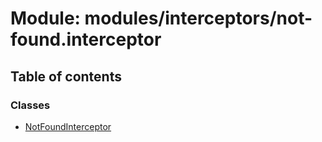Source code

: # Module: modules/interceptors/not-found.interceptor

## Table of contents

### Classes

- [NotFoundInterceptor](../classes/modules_interceptors_not_found_interceptor.NotFoundInterceptor.md)
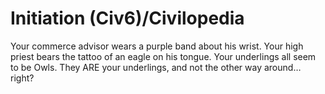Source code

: # Initiation (Civ6)/Civilopedia

Your commerce advisor wears a purple band about his wrist. Your high priest bears the tattoo of an eagle on his tongue. Your underlings all seem to be Owls. They ARE your underlings, and not the other way around… right?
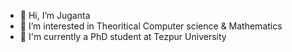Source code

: - 👋 Hi, I’m Juganta
- 👀 I’m interested in Theoritical Computer science & Mathematics
- 🌱 I'm currently a PhD student at Tezpur University
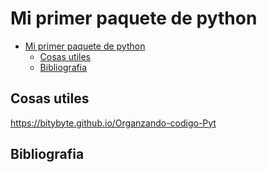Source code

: # Mi primer paquete de python
<!-- START doctoc generated TOC please keep comment here to allow auto update -->
<!-- DON'T EDIT THIS SECTION, INSTEAD RE-RUN doctoc TO UPDATE -->


- [Mi primer paquete de python](#mi-primer-paquete-de-python)
  - [Cosas utiles](#cosas-utiles)
  - [Bibliografia](#bibliografia)

<!-- END doctoc generated TOC please keep comment here to allow auto update -->

## Cosas utiles 
https://bitybyte.github.io/Organzando-codigo-Pyt

## Bibliografia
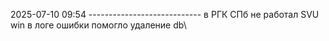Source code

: 2025-07-10 09:54 ----------------------------
в РГК СПб не работал SVU win в логе ошибки
помогло удаление db\
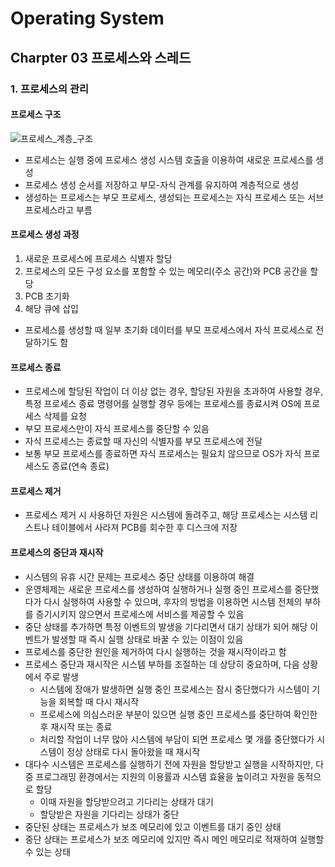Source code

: # Operating System

## Charpter 03 프로세스와 스레드

### 1. 프로세스의 관리

#### 프로세스 구조

![프로세스_계층_구조](https://user-images.githubusercontent.com/38815618/85948239-b1edd280-b98a-11ea-975b-c3d9744a23a4.PNG)

- 프로세스는 실행 중에 프로세스 생성 시스템 호출을 이용하여 새로운 프로세스를 생성
- 프로세스 생성 순서를 저장하고 부모-자식 관계를 유지하여 계층적으로 생성
- 생성하는 프로세스는 부모 프로세스, 생성되는 프로세스는 자식 프로세스 또는 서브 프로세스라고 부름

#### 프로세스 생성 과정

1. 새로운 프로세스에 프로세스 식별자 할당
2. 프로세스의 모든 구성 요소를 포함할 수 있는 메모리(주소 공간)와 PCB 공간을 할당
3. PCB 초기화
4. 해당 큐에 삽입

- 프로세스를 생성할 때 일부 초기화 데이터를 부모 프로세스에서 자식 프로세스로 전달하기도 함

#### 프로세스 종료

- 프로세스에 할당된 작업이 더 이상 없는 경우, 할당된 자원을 초과하여 사용할 경우, 특정 프로세스 종료 명령어를 실행할 경우 등에는 프로세스를 종료시켜 OS에 프로세스 삭제를 요청
- 부모 프로세스만이 자식 프로세스를 중단할 수 있음
- 자식 프로세스는 종료할 때 자신의 식별자를 부모 프로세스에 전달
- 보통 부모 프로세스를 종료하면 자식 프로세스는 필요치 않으므로 OS가 자식 프로세스도 종료(연속 종료)

#### 프로세스 제거

- 프로세스 제거 시 사용하던 자원은 시스템에 돌려주고,
해당 프로세스는 시스템 리스트나 테이블에서 사라져 PCB를 회수한 후 디스크에 저장

#### 프로세스의 중단과 재시작

- 시스템의 유휴 시간 문제는 프로세스 중단 상태를 이용하여 해결
- 운영체제는 새로운 프로세스를 생성하여 실행하거나 실행 중인 프로세스를 중단했다가 다시 실행하여 사용할 수 있으며, 후자의 방법을 이용하면 시스템 전체의 부하를 증기시키지 않으면서 프로세스에 서비스를 제공할 수 있음
- 중단 상태를 추가하면 특정 이벤트의 발생을 기다리면서 대기 상태가 되어 해당 이벤트가 발생할 때 즉시 실행 상태로 바꿀 수 있는 이점이 있음
- 프로세스를 중단한 원인을 제거하여 다시 실행하는 것을 재시작이라고 함
- 프로세스 중단과 재시작은 시스템 부하를 조절하는 데 상당히 중요하며, 다음 상황에서 주로 발생
  - 시스템에 장애가 발생하면 실행 중인 프로세스는 잠시 중단했다가 시스템이 기능을 회복할 때 다시 재시작
  - 프로세스에 의심스러운 부분이 있으면 실행 중인 프로세스를 중단하여 확인한 후 재시작 또는 종료
  - 처리할 작업이 너무 많아 시스템에 부담이 되면 프로세스 몇 개를 중단했다가 시스템이 정상 상태로 다시 돌아왔을 때 재시작
- 대다수 시스템은 프로세스를 실행하기 전에 자원을 할당받고 실행을 시작하지만, 다중 프로그래밍 환경에서는 지원의 이용률과 시스템 효율을 높이려고 자원을 동적으로 할당
  - 이때 자원을 할당받으려고 기다리는 상태가 대기
  - 할당받은 자원을 기다리는 상태가 중단
- 중단된 상태는 프로세스가 보조 메모리에 있고 이벤트를 대기 중인 상태
- 중단 상태는 프로세스가 보조 메모리에 있지만 즉시 메인 메모리로 적재하여 실행할 수 있는 상태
____
EXERCISE BRIEF:
Go through the records above and copy every line with the word "primer".

EXERCISE OUTPUT:
: # Mi primer paquete de python
- [Mi primer paquete de python](#mi-primer-paquete-de-python)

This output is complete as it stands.